Justice Sandra Day O’Connor’s concurrence, joined by Justice Breyer (his first break with the Four Dissenters on any case of significance), was more cautious and less clear. But even these two “moderates” made major steps toward a sensible Establishment Clause jurisprudence, stripped of the old hostility to religion (and especially to Catholic institutions). Moreover, Justice O’Connor strongly implied that a “true private–choice program” would be permissible. That is good news for school choice advocates.

The question remains whether any of these decisions really matter. Usually, constitutional law builds like the sediment at the bottom of a lake, with each layer affecting but not dictating the shape of the next. In the almost thirty years since “conservatives” have presumably controlled the Court, they have overruled only a handful of significant precedents, and usually only after they had been thoroughly undermined by the course of decision making. That respect for the past reasserted itself this term in the surprising 7–2 reaffirmation of the benighted Miranda decision, and it played a part in the partial–birth abortion case.

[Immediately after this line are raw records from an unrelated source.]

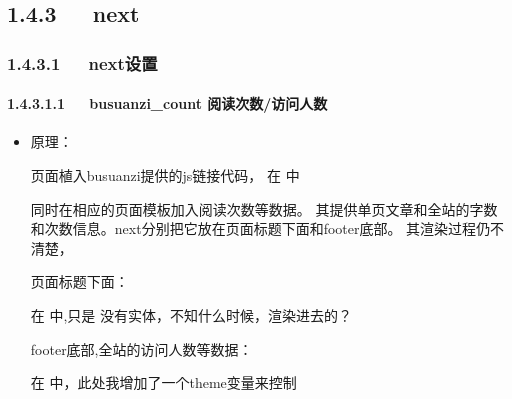 \documentclass[letterpaper,12pt,english]{sphinxmanual}
\begin{document}
\subsection{1.4.3   next}
\label{\detokenize{001software/001install/001._u7f51_u7ad9/hexo:next}}

\subsubsection{1.4.3.1   next\sphinxhyphen{}设置}
\label{\detokenize{001software/001install/001._u7f51_u7ad9/hexo:id4}}

\paragraph{1.4.3.1.1   busuanzi\_count 阅读次数/访问人数}
\label{\detokenize{001software/001install/001._u7f51_u7ad9/hexo:busuanzi-count}}\begin{itemize}
\item {} 
原理：

页面植入busuanzi提供的js链接代码，
在  中

\begin{sphinxVerbatim}[commandchars=\\\{\}]
    
\end{sphinxVerbatim}

同时在相应的页面模板加入阅读次数等数据。
其提供单页文章和全站的字数和次数信息。next分别把它放在页面标题下面和footer底部。
其渲染过程仍不清楚，

页面标题下面：

在  中,只是   没有实体，不知什么时候，渲染进去的？

footer底部,全站的访问人数等数据：

在   中，此处我增加了一个theme变量来控制

\begin{sphinxVerbatim}[commandchars=\\\{\}]
     
\end{sphinxVerbatim}

\end{itemize}
\end{document}
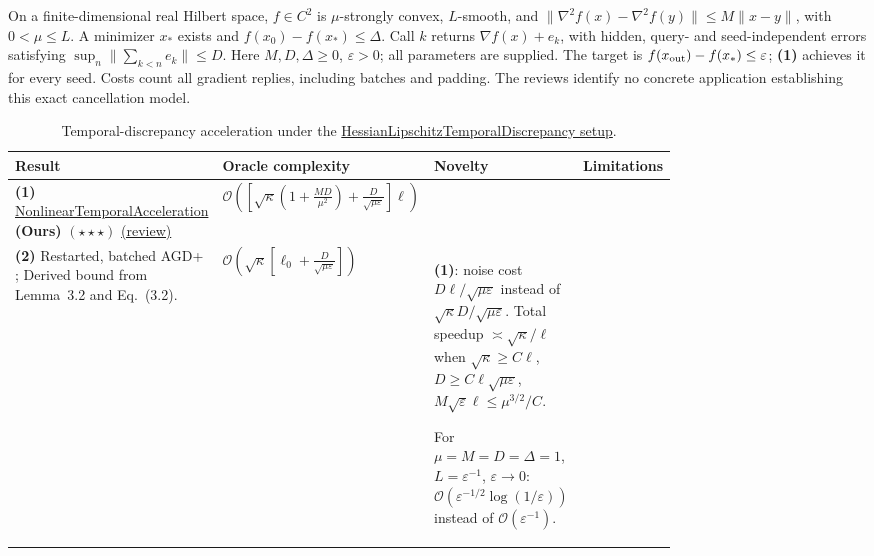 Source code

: \begin{table}[tp]
\centering
\caption{Temporal-discrepancy acceleration under the \href{https://github.com/k3nfalt/longtails/blob/main/LongTails/Setups/HessianLipschitzTemporalDiscrepancy.lean}{HessianLipschitzTemporalDiscrepancy setup}.}\label{tab:HessianLipschitzTemporalDiscrepancy}
\parbox{\linewidth}{\footnotesize On a finite-dimensional real Hilbert space, $f\in C^2$ is $\mu$-strongly convex, $L$-smooth, and $\|\nabla^2 f(x)-\nabla^2 f(y)\|\le M\|x-y\|$, with $0<\mu\le L$. A minimizer $x_*$ exists and $f(x_0)-f(x_*)\le\Delta$. Call $k$ returns $\nabla f(x)+e_k$, with hidden, query- and seed-independent errors satisfying $\sup_n\|\sum_{k<n}e_k\|\le D$. Here $M,D,\Delta\ge0$, $\varepsilon>0$; all parameters are supplied. The target is $f(x_{\rm out})-f(x_*)\le\varepsilon$; \textbf{(1)} achieves it for every seed. Costs count all gradient replies, including batches and padding. The reviews identify no concrete application establishing this exact cancellation model.}\par\smallskip
\begin{threeparttable}
\footnotesize
\setlength{\tabcolsep}{4pt}\renewcommand{\arraystretch}{1.25}
\begin{tabularx}{\linewidth}{@{}>{\raggedright\arraybackslash}p{0.20\linewidth}>{\raggedright\arraybackslash}p{0.32\linewidth}>{\raggedright\arraybackslash}p{0.25\linewidth}>{\raggedright\arraybackslash}X@{}}
\toprule
\textbf{Result} & \textbf{Oracle complexity} & \textbf{Novelty} & \textbf{Limitations} \\
\midrule
\textbf{(1)} \href{https://github.com/k3nfalt/longtails/blob/main/LongTails/Theorems/NonlinearTemporalAcceleration.lean}{Nonlinear\allowbreak Temporal\allowbreak Acceleration} \textbf{(Ours)} $(\star\star\star)$ \href{https://github.com/k3nfalt/longtails/blob/main/scripts/reviews/NonlinearTemporalAcceleration.md}{(review)}
& $\displaystyle\mathcal{O}\!\left(\left[\sqrt{\kappa}\left(1+\frac{MD}{\mu^2}\right)+\frac{D}{\sqrt{\mu\varepsilon}}\right]\ell\right)$
& & \\
\midrule[1.2pt]
\textbf{(2)} Restarted, batched AGD+ \citep{hltCohen2018}; Derived bound from Lemma~3.2 and Eq.~(3.2).
& $\displaystyle\mathcal{O}\!\left(\sqrt{\kappa}\left[\ell_0+\frac{D}{\sqrt{\mu\varepsilon}}\right]\right)$
& \textbf{(1)}: noise cost $D\ell/\sqrt{\mu\varepsilon}$ instead of $\sqrt{\kappa}D/\sqrt{\mu\varepsilon}$. Total speedup $\asymp\sqrt{\kappa}/\ell$ when $\sqrt{\kappa}\ge C\ell$, $D\ge C\ell\sqrt{\mu\varepsilon}$, $M\sqrt{\varepsilon}\ell\le\mu^{3/2}/C$.\par For $\mu=M=D=\Delta=1$, $L=\varepsilon^{-1}$, $\varepsilon\to0$: $\mathcal{O}(\varepsilon^{-1/2}\log(1/\varepsilon))$ instead of $\mathcal{O}(\varepsilon^{-1})$.

\end{tabularx}
\end{threeparttable}
\end{table}
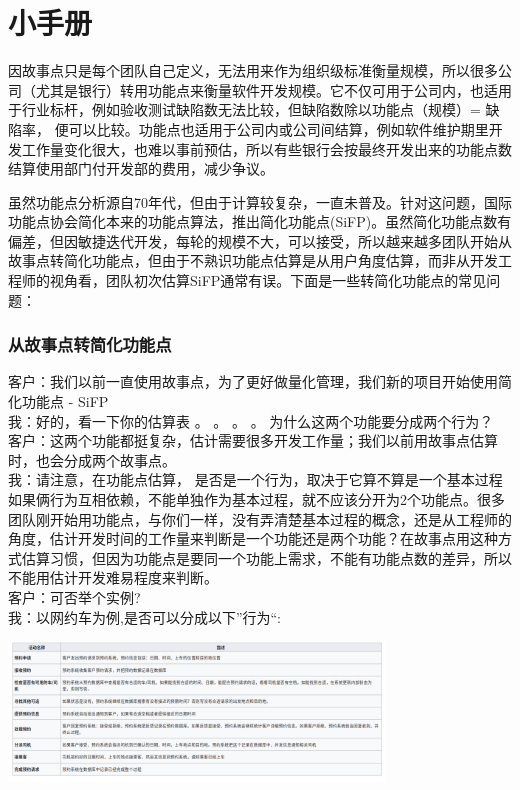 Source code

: \chapter{小手册} %


因故事点只是每个团队自己定义，无法用来作为组织级标准衡量规模，所以很多公司（尤其是银行）转用功能点来衡量软件开发规模。它不仅可用于公司内，也适用于行业标杆，例如验收测试缺陷数无法比较，但缺陷数除以功能点（规模）=
缺陷率，
便可以比较。功能点也适用于公司内或公司间结算，例如软件维护期里开发工作量变化很大，也难以事前预估，所以有些银行会按最终开发出来的功能点数结算使用部门付开发部的费用，减少争议。

虽然功能点分析源自70年代，但由于计算较复杂，一直未普及。针对这问题，国际功能点协会简化本来的功能点算法，推出简化功能点(SiFP)。虽然简化功能点数有偏差，但因敏捷迭代开发，每轮的规模不大，可以接受，所以越来越多团队开始从故事点转简化功能点，但由于不熟识功能点估算是从用户角度估算，而非从开发工程师的视角看，团队初次估算SiFP通常有误。下面是一些转简化功能点的常见问题：

\hypertarget{ux4eceux6545ux4e8bux70b9ux8f6cux7b80ux5316ux529fux80fdux70b9}{%
\subsection{从故事点转简化功能点}\label{ux4eceux6545ux4e8bux70b9ux8f6cux7b80ux5316ux529fux80fdux70b9}}

客户：我们以前一直使用故事点，为了更好做量化管理，我们新的项目开始使用简化功能点
- SiFP\\
我：好的，看一下你的估算表 。 。 。 。
为什么这两个功能要分成两个行为？\\
客户：这两个功能都挺复杂，估计需要很多开发工作量；我们以前用故事点估算时，也会分成两个故事点。\\
我：请注意，在功能点估算， 是否是一个行为，取决于它算不算是一个基本过程
如果俩行为互相依赖，不能单独作为基本过程，就不应该分开为2个功能点。很多团队刚开始用功能点，与你们一样，没有弄清楚基本过程的概念，还是从工程师的角度，估计开发时间的工作量来判断是一个功能还是两个功能？在故事点用这种方式估算习惯，但因为功能点是要同一个功能上需求，不能有功能点数的差异，所以不能用估计开发难易程度来判断。\\
客户：可否举个实例?\\
我：以网约车为例,是否可以分成以下''行为``:


\includegraphics[width=10cm]{Screenshotfrom20221219021057.png}

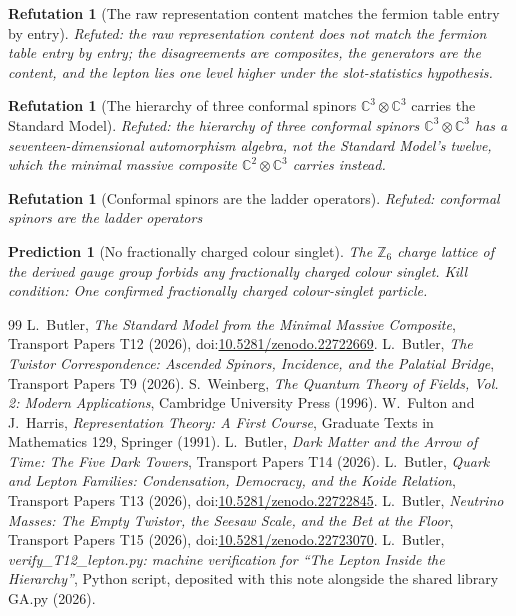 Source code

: \documentclass[11pt]{article}
\newtheorem{refutation}[theorem]{Refutation}
\newtheorem{prediction}[theorem]{Prediction}
\theoremstyle{definition}
\theoremstyle{plain}
\providecommand{\C}{}\renewcommand{\C}{\mathbb{C}}
\begin{document}
\begin{refutation}[The raw representation content matches the fermion table entry by entry]\label{c:refuted.the-raw-representation-content-matches-the-fermi}
Refuted: the raw representation content does not match the fermion table entry by entry; the disagreements are composites, the generators are the content, and the lepton lies one level higher under the slot-statistics hypothesis.
\end{refutation}

\begin{refutation}[The hierarchy of three conformal spinors $\mathbb{C}^{3}\otimes\mathbb{C}^{3}$ carries the Standard Model]\label{c:refuted.the-three-twistor-hierarchy-carries-the-standard}
Refuted: the hierarchy of three conformal spinors $\C^{3}\otimes\C^{3}$ has a seventeen-dimensional automorphism algebra, not the Standard Model's twelve, which the minimal massive composite $\C^{2}\otimes\C^{3}$ carries instead.
\end{refutation}

\begin{refutation}[Conformal spinors are the ladder operators]\label{c:refuted.twistors-are-the-ladder-operators}
Refuted: conformal spinors are the ladder operators
\end{refutation}

\begin{prediction}[No fractionally charged colour singlet]\label{c:pred.z6-charge-lattice}
The $\mathbb{Z}_{6}$ charge lattice of the derived gauge group forbids any fractionally charged colour singlet.
\emph{Kill condition:} One confirmed fractionally charged colour-singlet particle.
\end{prediction}

\begin{thebibliography}{99}
 L.~Butler,
\emph{The Standard Model from the Minimal Massive Composite},
Transport Papers T12 (2026), doi:\href{https://doi.org/10.5281/zenodo.22722669}{10.5281/zenodo.22722669}.
 L.~Butler,
\emph{The Twistor Correspondence: Ascended Spinors, Incidence, and the Palatial Bridge},
Transport Papers T9 (2026).
 S.~Weinberg,
\emph{The Quantum Theory of Fields, Vol. 2: Modern Applications},
Cambridge University Press (1996).
 W.~Fulton and J.~Harris,
\emph{Representation Theory: A First Course},
Graduate Texts in Mathematics 129, Springer (1991).
 L.~Butler,
\emph{Dark Matter and the Arrow of Time: The Five Dark Towers},
Transport Papers T14 (2026).
 L.~Butler,
\emph{Quark and Lepton Families: Condensation, Democracy, and the Koide Relation},
Transport Papers T13 (2026), doi:\href{https://doi.org/10.5281/zenodo.22722845}{10.5281/zenodo.22722845}.
 L.~Butler,
\emph{Neutrino Masses: The Empty Twistor, the Seesaw Scale, and the Bet at the Floor},
Transport Papers T15 (2026), doi:\href{https://doi.org/10.5281/zenodo.22723070}{10.5281/zenodo.22723070}.
 L.~Butler,
\emph{verify\_T12\_lepton.py: machine verification for ``The Lepton Inside the Hierarchy''},
Python script, deposited with this note alongside the shared library GA.py (2026).
\end{thebibliography}
\end{document}
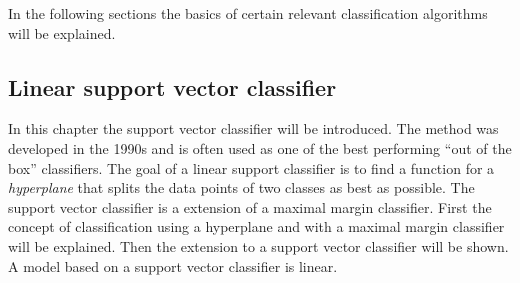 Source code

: In the following sections the basics of certain relevant classification algorithms will be explained.

\subsection{Linear support vector classifier}
In this chapter the support vector classifier will be introduced. The method was developed in the 1990s and is often used as one of the best performing ``out of the box'' classifiers. The goal of a linear support classifier is to find a function for a \emph{hyperplane} that splits the data points of two classes as best as possible. The support vector classifier is a extension of a maximal margin classifier. First  the concept of classification using a hyperplane and with a maximal margin classifier will be explained. Then the extension to a support vector classifier will be shown.
A model based on a support vector classifier is linear.
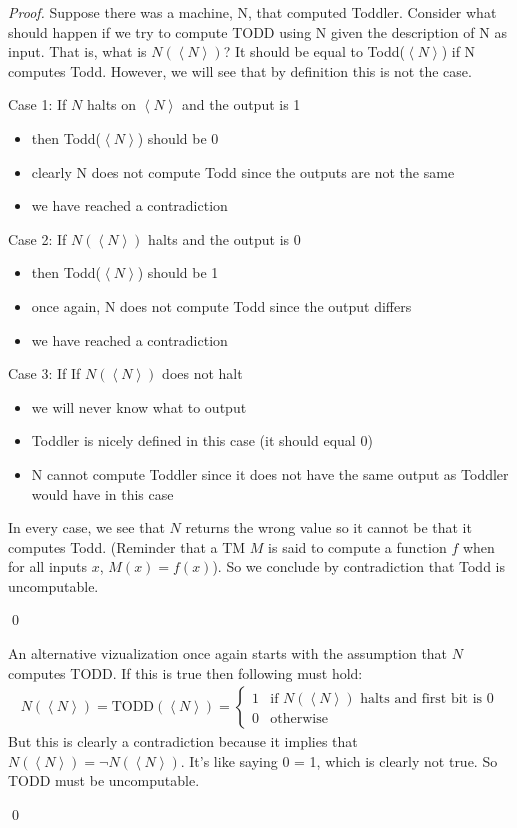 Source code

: \begin{proof}
    
    Suppose there was a machine, N, that computed Toddler. Consider what should happen if we try to compute TODD using N given the description of N as input. That is, what is $N(\left<N\right>)$? It should be equal to Todd($\left<N\right>$) if N computes Todd. However, we will see that by definition this is not the case. 

    Case 1: If $N$ halts on $\left<N\right>$ and the output is 1
    \begin{itemize}
        \item then Todd($\left<N\right>$) should be 0
        \item clearly N does not compute Todd since the outputs are not the same
        \item we have reached a contradiction
    \end{itemize}
    Case 2: If $N(\left<N\right>)$ halts and the output is 0
    \begin{itemize}
        \item then Todd($\left<N\right>$) should be 1
        \item once again, N does not compute Todd since the output differs
        \item we have reached a contradiction
    \end{itemize}
    Case 3: If If $N(\left<N\right>)$ does not halt
    \begin{itemize}
        \item we will never know what to output 
        \item Toddler is nicely defined in this case (it should equal 0)
        \item N cannot compute Toddler since it does not have the same output as Toddler would have in this case
    \end{itemize}

    In every case, we see that $N$ returns the wrong value so it cannot be that it computes Todd. (Reminder that a TM $M$ is said to compute a function $f$ when for all inputs $x$, $M(x) = f(x)$). So we conclude by contradiction that Todd is uncomputable.
    
    \qed

    \hr

    An alternative vizualization once again starts with the assumption that $N$ computes TODD. If this is true then following must hold:
    \begin{gather*}
        N(\left<N\right>) = \text{TODD}(\left<N\right>) = \begin{cases}
            1 & \text{if $N(\left<N\right>)$ halts and first bit is 0} \\
            0 & \text{otherwise}
        \end{cases}
    \end{gather*}
    But this is clearly a contradiction because it implies that $N(\left<N\right>) = \lnot N(\left<N\right>)$. It's like saying 0 = 1, which is clearly not true. So TODD must be uncomputable.

    \qed
\end{proof}

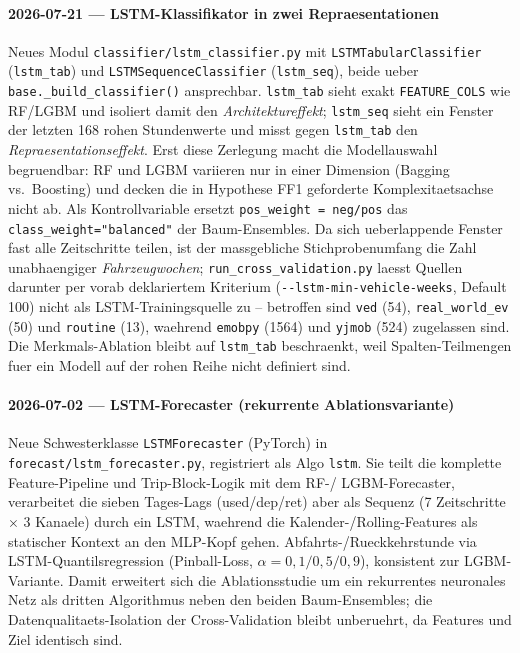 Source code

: \paragraph{2026-07-21 --- LSTM-Klassifikator in zwei Repraesentationen}
Neues Modul \texttt{classifier/lstm\_classifier.py} mit
\texttt{LSTMTabularClassifier} (\texttt{lstm\_tab}) und
\texttt{LSTMSequenceClassifier} (\texttt{lstm\_seq}), beide ueber
\texttt{base.\_build\_classifier()} ansprechbar. \texttt{lstm\_tab} sieht exakt
\texttt{FEATURE\_COLS} wie RF/LGBM und isoliert damit den
\emph{Architektureffekt}; \texttt{lstm\_seq} sieht ein Fenster der letzten
168 rohen Stundenwerte und misst gegen \texttt{lstm\_tab} den
\emph{Repraesentationseffekt}. Erst diese Zerlegung macht die
Modellauswahl begruendbar: RF und LGBM variieren nur in einer Dimension
(Bagging vs.\ Boosting) und decken die in Hypothese FF1 geforderte
Komplexitaetsachse nicht ab. Als Kontrollvariable ersetzt
\texttt{pos\_weight = neg/pos} das \texttt{class\_weight="balanced"} der
Baum-Ensembles. Da sich ueberlappende Fenster fast alle Zeitschritte teilen,
ist der massgebliche Stichprobenumfang die Zahl unabhaengiger
\emph{Fahrzeugwochen}; \texttt{run\_cross\_validation.py} laesst Quellen
darunter per vorab deklariertem Kriterium
(\texttt{-{}-lstm-min-vehicle-weeks}, Default 100) nicht als LSTM-Trainingsquelle
zu -- betroffen sind \texttt{ved} (54), \texttt{real\_world\_ev} (50) und
\texttt{routine} (13), waehrend \texttt{emobpy} (1564) und \texttt{yjmob} (524)
zugelassen sind. Die Merkmals-Ablation bleibt auf \texttt{lstm\_tab}
beschraenkt, weil Spalten-Teilmengen fuer ein Modell auf der rohen Reihe
nicht definiert sind.

\paragraph{2026-07-02 --- LSTM-Forecaster (rekurrente Ablationsvariante)}
Neue Schwesterklasse \texttt{LSTMForecaster} (PyTorch) in
\texttt{forecast/lstm\_forecaster.py}, registriert als Algo \texttt{lstm}.
Sie teilt die komplette Feature-Pipeline und Trip-Block-Logik mit dem RF-/
LGBM-Forecaster, verarbeitet die sieben Tages-Lags (used/dep/ret) aber als
Sequenz (7 Zeitschritte $\times$ 3 Kanaele) durch ein LSTM, waehrend die
Kalender-/Rolling-Features als statischer Kontext an den MLP-Kopf gehen.
Abfahrts-/Rueckkehrstunde via LSTM-Quantilsregression (Pinball-Loss,
$\alpha=0{,}1/0{,}5/0{,}9$), konsistent zur LGBM-Variante. Damit erweitert
sich die Ablationsstudie um ein rekurrentes neuronales Netz als dritten
Algorithmus neben den beiden Baum-Ensembles; die Datenqualitaets-Isolation
der Cross-Validation bleibt unberuehrt, da Features und Ziel identisch sind.

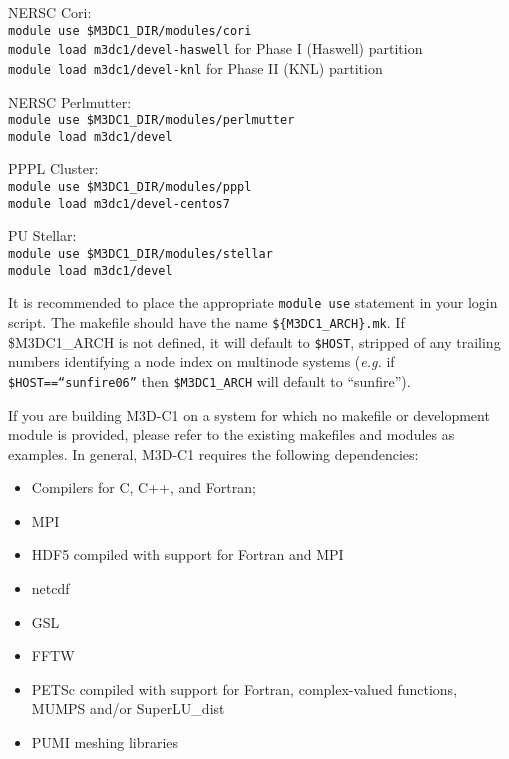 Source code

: \begin{description}
\item{NERSC Cori}:\\
  \texttt{module use \$M3DC1\_DIR/modules/cori}\\
  \texttt{module load m3dc1/devel-haswell}\quad
  for Phase I (Haswell) partition\\
  \texttt{module load m3dc1/devel-knl}\quad
  for Phase II (KNL) partition
\item{NERSC Perlmutter}:\\
  \texttt{module use \$M3DC1\_DIR/modules/perlmutter}\\
  \texttt{module load m3dc1/devel}
\item{PPPL Cluster}:\\
  \texttt{module use \$M3DC1\_DIR/modules/pppl}\\
  \texttt{module load m3dc1/devel-centos7}
\item{PU Stellar}:\\
  \texttt{module use \$M3DC1\_DIR/modules/stellar}\\
  \texttt{module load m3dc1/devel}
\end{description}

It is recommended to place the appropriate \texttt{module use}
statement in your login script.  The makefile should have the name
\texttt{\$\{M3DC1\_ARCH\}.mk}.  If \$M3DC1\_ARCH is not defined, it
will default to \texttt{\$HOST}, stripped of any trailing numbers
identifying a node index on multinode systems (\textit{e.g.} if
\texttt{\$HOST==``sunfire06''} then \texttt{\$M3DC1\_ARCH} will
default to ``sunfire'').

If you are building M3D-C1 on a system for which no makefile or development
module is provided, please refer to the existing makefiles and modules
as examples.  In general, M3D-C1 requires the following dependencies:
\begin{itemize}
\item Compilers for C, C++, and Fortran;
\item MPI
\item HDF5 compiled with support for Fortran and MPI
\item netcdf
\item GSL
\item FFTW
\item PETSc compiled with support for Fortran, complex-valued
  functions, MUMPS and/or SuperLU\_dist
\item PUMI meshing libraries
\end{itemize}

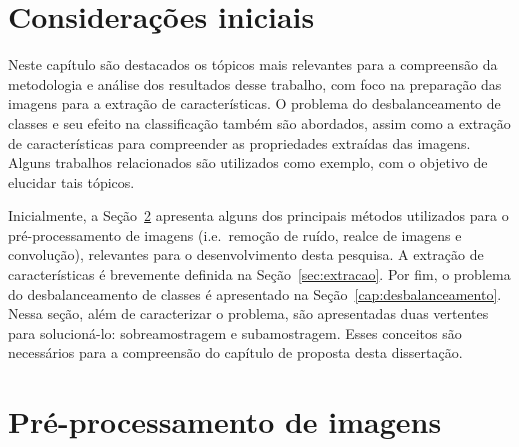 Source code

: \section{Considerações iniciais}

Neste capítulo são destacados os tópicos mais relevantes para a compreensão da metodologia e análise dos resultados desse trabalho, com foco na preparação das imagens para a extração de características. O problema do desbalanceamento de classes e seu efeito na classificação também são abordados, assim como a extração de características para compreender as propriedades extraídas das imagens. Alguns trabalhos relacionados são utilizados como exemplo, com o objetivo de elucidar tais tópicos.

Inicialmente, a Seção~\ref{sec:preprocessamento} apresenta alguns dos principais métodos utilizados para o pré-processamento de imagens (i.e.\ remoção de ruído, realce de imagens e convolução), relevantes para o desenvolvimento desta pesquisa.
A extração de características é brevemente definida na Seção~\ref{sec:extracao}. Por fim, o problema do desbalanceamento de classes é apresentado na Seção~\ref{cap:desbalanceamento}. Nessa seção, além de caracterizar o problema, são apresentadas duas vertentes para solucioná-lo: sobreamostragem e subamostragem. Esses conceitos são necessários para a compreensão do capítulo de proposta desta dissertação.


\section{Pré-processamento de imagens}
\label{sec:preprocessamento}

The Four Dissenters apparently are prepared to sweep aside the unwelcome decisions of the past, if only they can get the votes. To an extent rarely seen in the history of the nation, the content and meaning of the Constitution appear to be up for a vote in the next presidential election.


Michael W. McConnell is Presidential Professor at the University of Utah College of Law. Professor McConnell represented the petitioners in Mitchell v. Helms and Boy Scouts of America v. Dale, and argued Mitchell.